JEFFERSON, Thomas (1743-1826), President]. Notes on the State of Virginia: written in the year 1781, somewhat corrected and enlarged in the winter of 1782, for the use of a Foreigner of distinction, in answer to certain queries proposed by him.... [Paris: Philippe-Denis Pierres for the author], 1782 [i.e., 1785].
8o (7 5/8 x 5 in.). Folding table between pp.168 and 169, full-page woodcut of Madison's Cave on page . Leaves D2 and D3 cancelled. Bound with an appendix (pp.367-391) containing notes on American Indian tribes by Charles Thomson (1729-1824); Jefferson's "Draught of a Fundamental Constitution for the Commonwealth of Virginia," 14pp; and "An Act for establishing Religious Freedom passed in the assembly of Virginia in the beginning of the year 1786," 4pp. Contemporary mottled French calf, flat spine gilt, red morocco spine label gilt-lettered NOTES ON VIRGINIA, marbled edges, marbled endpapers (front cover nearly detached, joints, corners and board edges rubbed). Provenance: Benjamin Smith Barton (1766-1815), the eminent Philadelphia physician and scientist; inscription on verso of title; Edward Harris (signature at top margin of title-page); T.J. Coolidge, bookplate.
FIRST EDITION, ONE OF ONLY 200 COPIES PRINTED for private circulation among Jefferson's friends and acquaintances. WITH THE APPENDIX AND ADDITIONAL TEXTS not present in all copies.

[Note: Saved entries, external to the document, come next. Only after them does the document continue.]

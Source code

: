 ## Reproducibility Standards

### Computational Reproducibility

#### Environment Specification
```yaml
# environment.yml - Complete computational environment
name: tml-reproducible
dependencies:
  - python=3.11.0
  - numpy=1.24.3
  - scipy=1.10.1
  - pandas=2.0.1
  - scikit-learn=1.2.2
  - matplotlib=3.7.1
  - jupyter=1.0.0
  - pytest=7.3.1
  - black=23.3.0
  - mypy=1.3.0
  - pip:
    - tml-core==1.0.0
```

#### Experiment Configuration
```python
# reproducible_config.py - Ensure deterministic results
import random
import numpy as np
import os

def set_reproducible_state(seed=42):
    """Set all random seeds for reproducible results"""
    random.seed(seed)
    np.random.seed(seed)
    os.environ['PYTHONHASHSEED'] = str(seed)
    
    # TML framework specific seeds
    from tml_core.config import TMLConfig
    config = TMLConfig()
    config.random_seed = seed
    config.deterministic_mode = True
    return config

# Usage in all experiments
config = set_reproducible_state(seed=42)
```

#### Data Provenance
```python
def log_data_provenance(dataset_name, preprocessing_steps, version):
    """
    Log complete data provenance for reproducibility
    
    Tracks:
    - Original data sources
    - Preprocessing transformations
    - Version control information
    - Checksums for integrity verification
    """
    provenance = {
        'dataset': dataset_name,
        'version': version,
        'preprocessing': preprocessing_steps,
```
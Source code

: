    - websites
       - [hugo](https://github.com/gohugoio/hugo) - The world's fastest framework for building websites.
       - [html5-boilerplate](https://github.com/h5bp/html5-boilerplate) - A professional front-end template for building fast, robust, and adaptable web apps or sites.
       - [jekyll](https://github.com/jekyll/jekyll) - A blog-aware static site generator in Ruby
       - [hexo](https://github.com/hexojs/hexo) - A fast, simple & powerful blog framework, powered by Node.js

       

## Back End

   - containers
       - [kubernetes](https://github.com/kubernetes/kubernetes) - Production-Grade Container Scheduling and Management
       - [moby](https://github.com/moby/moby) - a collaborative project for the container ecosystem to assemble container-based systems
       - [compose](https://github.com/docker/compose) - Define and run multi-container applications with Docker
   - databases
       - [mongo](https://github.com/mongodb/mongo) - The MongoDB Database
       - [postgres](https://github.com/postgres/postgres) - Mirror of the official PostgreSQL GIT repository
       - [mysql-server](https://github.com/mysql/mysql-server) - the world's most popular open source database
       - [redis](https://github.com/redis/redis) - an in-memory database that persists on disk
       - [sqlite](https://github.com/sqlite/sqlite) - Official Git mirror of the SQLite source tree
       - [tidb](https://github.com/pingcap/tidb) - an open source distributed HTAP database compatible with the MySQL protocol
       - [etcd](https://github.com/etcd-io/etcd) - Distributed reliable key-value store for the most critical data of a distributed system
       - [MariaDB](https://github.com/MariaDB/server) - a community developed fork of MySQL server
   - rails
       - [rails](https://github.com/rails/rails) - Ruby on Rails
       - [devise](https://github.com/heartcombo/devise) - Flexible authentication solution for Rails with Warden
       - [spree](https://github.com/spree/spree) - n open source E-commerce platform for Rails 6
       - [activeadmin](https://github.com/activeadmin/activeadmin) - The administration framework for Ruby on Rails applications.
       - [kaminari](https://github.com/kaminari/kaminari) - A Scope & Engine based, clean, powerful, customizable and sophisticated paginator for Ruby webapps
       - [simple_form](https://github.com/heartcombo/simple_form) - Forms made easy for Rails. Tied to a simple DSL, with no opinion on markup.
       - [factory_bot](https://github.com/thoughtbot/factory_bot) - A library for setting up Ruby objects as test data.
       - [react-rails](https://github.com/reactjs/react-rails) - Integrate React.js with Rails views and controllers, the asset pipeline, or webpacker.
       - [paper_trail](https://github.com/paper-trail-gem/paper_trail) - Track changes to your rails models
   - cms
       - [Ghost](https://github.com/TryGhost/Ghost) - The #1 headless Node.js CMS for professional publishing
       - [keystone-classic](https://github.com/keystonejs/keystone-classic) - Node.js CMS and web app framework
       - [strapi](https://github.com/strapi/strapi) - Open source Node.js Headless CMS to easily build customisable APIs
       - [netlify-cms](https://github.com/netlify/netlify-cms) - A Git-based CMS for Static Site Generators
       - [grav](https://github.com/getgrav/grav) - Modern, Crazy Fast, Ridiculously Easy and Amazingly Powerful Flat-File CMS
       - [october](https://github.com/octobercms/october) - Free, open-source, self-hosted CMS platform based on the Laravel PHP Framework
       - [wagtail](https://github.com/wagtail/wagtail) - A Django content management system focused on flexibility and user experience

Jefferson's detailed account of his home state of Virginia is "a classic statement about the promise and the perils of the American experiment" (Frank Shuffleton, Introduction to Notes). Jefferson's notes range widely, embracing topography, natural history, botany, mineral and agricultural productions, manufactures, ethnography, religion, commerce and government, plus a pioneering bibliography of state papers. The work was begun in the spring of 1781 in response to questions from the Marquis de Barbé Marbois, Secretary of the French Legation in Philadelphia, on behalf of the French government. Marbois's queries were forwarded by a Virginia delegate in Congress, Joseph Jones, to the outgoing governor, Jefferson. In May 1781 he promised Marbois that when he had adequate time he would furnish "as full information as I shall be able to do" (Papers, 5:58). For some years, Malone reports, he had been "making memoranda about Virginia on loose sheets"; after leaving the governorship, he returned to Monticello and took up the project in earnest (ibid., p.374). By December he sent Marbois a draft, cautioning that it was "very imperfect" (Papers, 6:142). Over the next two years, Jefferson expanded the notes and sent manuscript copies to a few friends for comment. After embarking for Paris as U.S. Minister, he concluded "I may have a few copies struck off in Paris" (Papers, 7:282). From Paris, in May 1785, he wrote to James Madison that the printers "yesterday finished printing my notes. I had 200 copies printed, but do not put them out of my own hands, except two or three copies here, and two which I shall send to America, to yourself and Colo. Monroe..." (Papers, 8:147).
Note: From the Coolidge family, Christie's has sold a copy of the Notes on 7 December 2012, lot 47, $260,000 hammer; a second copy on 21 June 2013, lot 145, $150,000 hammer; the present copy is the last owned by the family.